To test independence of two attributes we use chi-square test.

The given information is:

number of rows m=2

number of column n=3

Hypothesis:

H₀ - The Party Affiliation and Opinion on Tax Reform are independent.

H₁ - The Party Affiliation and Opinion on Tax Reform are dependent.

Test statistic:

$χ^2 = \sum_{n}^{j=1} \sum_{m}^{i=1} \frac{(O_{ij}-E_{ij})^2}{E_{ij}} \\ χ^2 = \sum_{n}^{j=1} \sum_{m}^{i=1} \frac{O_{ij}^2}{E_{ij}} - N$

Is follow χ² distribution with (m-1)(n-1) degrees of freedom.

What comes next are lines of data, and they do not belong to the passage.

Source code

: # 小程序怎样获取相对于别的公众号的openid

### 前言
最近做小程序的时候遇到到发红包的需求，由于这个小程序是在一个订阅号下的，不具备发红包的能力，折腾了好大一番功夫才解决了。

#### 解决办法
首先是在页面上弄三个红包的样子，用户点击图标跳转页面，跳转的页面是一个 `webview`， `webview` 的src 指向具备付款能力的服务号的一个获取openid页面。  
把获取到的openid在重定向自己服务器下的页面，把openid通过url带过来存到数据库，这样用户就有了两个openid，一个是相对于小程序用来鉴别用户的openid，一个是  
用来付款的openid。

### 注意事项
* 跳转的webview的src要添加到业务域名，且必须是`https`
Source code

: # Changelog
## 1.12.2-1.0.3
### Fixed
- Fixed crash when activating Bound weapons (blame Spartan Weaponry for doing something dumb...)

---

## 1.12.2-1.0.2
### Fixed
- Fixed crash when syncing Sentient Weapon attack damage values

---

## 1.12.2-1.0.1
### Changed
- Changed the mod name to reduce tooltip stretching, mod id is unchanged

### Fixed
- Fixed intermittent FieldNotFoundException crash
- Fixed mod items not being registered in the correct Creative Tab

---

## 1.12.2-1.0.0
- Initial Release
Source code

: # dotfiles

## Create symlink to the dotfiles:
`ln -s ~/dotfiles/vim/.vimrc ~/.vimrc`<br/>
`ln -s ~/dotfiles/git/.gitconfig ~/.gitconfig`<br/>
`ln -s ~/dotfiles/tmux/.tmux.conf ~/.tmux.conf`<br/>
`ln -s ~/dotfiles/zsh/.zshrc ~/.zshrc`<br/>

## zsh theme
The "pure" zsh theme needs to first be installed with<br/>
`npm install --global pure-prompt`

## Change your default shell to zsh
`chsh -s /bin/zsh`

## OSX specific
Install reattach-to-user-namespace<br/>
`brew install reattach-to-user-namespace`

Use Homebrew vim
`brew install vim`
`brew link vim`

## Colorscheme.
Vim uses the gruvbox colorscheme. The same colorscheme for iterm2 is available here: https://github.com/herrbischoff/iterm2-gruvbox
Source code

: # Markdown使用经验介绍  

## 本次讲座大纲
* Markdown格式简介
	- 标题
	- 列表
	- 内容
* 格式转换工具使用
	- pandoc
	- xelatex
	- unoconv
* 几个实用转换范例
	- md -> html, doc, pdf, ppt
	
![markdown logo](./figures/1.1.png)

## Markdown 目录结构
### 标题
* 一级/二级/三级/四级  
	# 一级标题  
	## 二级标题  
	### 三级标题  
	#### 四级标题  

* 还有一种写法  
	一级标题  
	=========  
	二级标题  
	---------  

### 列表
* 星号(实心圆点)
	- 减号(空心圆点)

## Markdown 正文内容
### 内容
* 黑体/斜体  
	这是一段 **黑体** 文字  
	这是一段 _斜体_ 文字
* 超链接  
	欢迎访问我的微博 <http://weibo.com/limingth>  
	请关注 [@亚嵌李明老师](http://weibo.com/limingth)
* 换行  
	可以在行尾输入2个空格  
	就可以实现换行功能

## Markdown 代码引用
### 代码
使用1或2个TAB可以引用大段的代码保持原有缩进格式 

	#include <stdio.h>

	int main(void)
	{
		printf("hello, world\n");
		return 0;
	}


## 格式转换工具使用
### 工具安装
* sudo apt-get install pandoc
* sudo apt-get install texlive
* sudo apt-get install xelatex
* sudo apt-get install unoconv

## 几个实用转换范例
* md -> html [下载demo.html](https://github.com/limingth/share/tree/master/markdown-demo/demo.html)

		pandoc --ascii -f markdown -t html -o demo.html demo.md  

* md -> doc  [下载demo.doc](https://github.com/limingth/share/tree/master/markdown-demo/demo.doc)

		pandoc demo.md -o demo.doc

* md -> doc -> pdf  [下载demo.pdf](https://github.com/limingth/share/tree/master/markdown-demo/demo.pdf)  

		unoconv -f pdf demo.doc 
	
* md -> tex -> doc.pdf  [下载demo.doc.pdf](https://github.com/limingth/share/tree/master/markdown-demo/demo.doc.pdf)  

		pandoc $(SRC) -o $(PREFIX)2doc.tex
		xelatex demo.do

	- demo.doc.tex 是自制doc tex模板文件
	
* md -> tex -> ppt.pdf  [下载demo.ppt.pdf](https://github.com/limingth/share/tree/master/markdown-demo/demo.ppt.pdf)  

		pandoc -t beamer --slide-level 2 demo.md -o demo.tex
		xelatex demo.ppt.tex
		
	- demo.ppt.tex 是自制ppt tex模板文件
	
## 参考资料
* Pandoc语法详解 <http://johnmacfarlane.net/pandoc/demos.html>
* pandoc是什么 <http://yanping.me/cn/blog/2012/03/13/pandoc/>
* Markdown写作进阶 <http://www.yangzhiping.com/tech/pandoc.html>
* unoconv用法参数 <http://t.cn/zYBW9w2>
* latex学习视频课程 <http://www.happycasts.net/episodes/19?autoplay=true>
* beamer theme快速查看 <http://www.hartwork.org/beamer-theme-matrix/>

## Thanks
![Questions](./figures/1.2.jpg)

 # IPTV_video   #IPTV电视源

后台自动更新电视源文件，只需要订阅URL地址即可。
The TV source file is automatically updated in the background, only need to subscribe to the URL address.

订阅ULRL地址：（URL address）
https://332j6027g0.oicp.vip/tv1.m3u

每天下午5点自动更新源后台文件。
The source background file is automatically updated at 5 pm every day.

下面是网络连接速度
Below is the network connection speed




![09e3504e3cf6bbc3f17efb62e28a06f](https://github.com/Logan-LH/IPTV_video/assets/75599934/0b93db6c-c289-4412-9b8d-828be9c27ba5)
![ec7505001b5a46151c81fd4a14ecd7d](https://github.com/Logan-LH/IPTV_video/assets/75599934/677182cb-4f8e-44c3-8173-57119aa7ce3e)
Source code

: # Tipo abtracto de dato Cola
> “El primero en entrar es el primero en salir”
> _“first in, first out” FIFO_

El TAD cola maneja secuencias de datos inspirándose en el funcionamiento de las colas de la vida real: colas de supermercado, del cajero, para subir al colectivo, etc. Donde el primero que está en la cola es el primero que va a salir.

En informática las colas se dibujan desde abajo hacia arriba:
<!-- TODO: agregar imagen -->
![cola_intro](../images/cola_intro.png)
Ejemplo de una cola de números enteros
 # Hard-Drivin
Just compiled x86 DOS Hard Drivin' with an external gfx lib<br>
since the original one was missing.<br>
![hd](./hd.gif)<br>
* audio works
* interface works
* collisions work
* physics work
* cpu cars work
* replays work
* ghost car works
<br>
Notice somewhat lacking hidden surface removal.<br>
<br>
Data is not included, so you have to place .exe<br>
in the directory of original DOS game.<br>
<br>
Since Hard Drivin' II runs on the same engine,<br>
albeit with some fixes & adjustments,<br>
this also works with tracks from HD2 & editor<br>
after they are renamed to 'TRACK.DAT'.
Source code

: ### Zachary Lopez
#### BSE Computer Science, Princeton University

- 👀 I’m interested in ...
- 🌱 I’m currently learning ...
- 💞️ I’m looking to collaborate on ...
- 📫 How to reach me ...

O​​​​​_ij - observed frequency i​​​​​​^throw and j​​​​​​^th column

E​​​​​​_ij - expected frequency i​​​​​​^th row and j​​​​​​^th column

$E_{ij} = \frac{(i^{th} \; row \; total) \times (j^{th} \;column \;total)}{N} \\ E_{11} = \frac{R_1 \times C_1}{N} \\ = \frac{285 \times 202}{500} = 115.14 \\ E_{12} = \frac{R_1 \times C_2}{N} \\ = \frac{285 \times 150}{500} = 85.5 \\ E_{13} = \frac{R_1 \times C_3}{N} \\ = \frac{285 \times 148}{500} = 84.36 \\ E_{21} = \frac{R_2 \times C_1}{N} \\ = \frac{215 \times 202}{500} = 86.86 \\ E_{22} = \frac{R_2 \times C_2}{N} \\ = \frac{215 \times 150}{500} = 64.5 \\ E_{23} = \frac{R_2 \times C_3}{N} \\ = \frac{215 \times 148}{500} = 63.64 \\ χ^2 = \frac{138^2}{115.14} + \frac{83^2}{85.5} + \frac{64^2}{84.36} + \frac{64^2}{86.86} + \frac{67^2}{64.5} + \frac{84^2}{63.64} - 500 \\ = 22.0147$

Critical value or table value at

$(m-1)(n-1)=(2-1)(3-1)= 1 \times 2=2$ degrees of freedom and 5 % level of significance.

$Tab \; χ^2 = 5.991$

$Cal \; χ^2 > Tab \; χ^2$

Reject null hypothesis at 5 % level of significance.

There is enough evidence to conclude that the Party Affiliation and Opinion on Tax Reform are dependent at 5 % level of significance.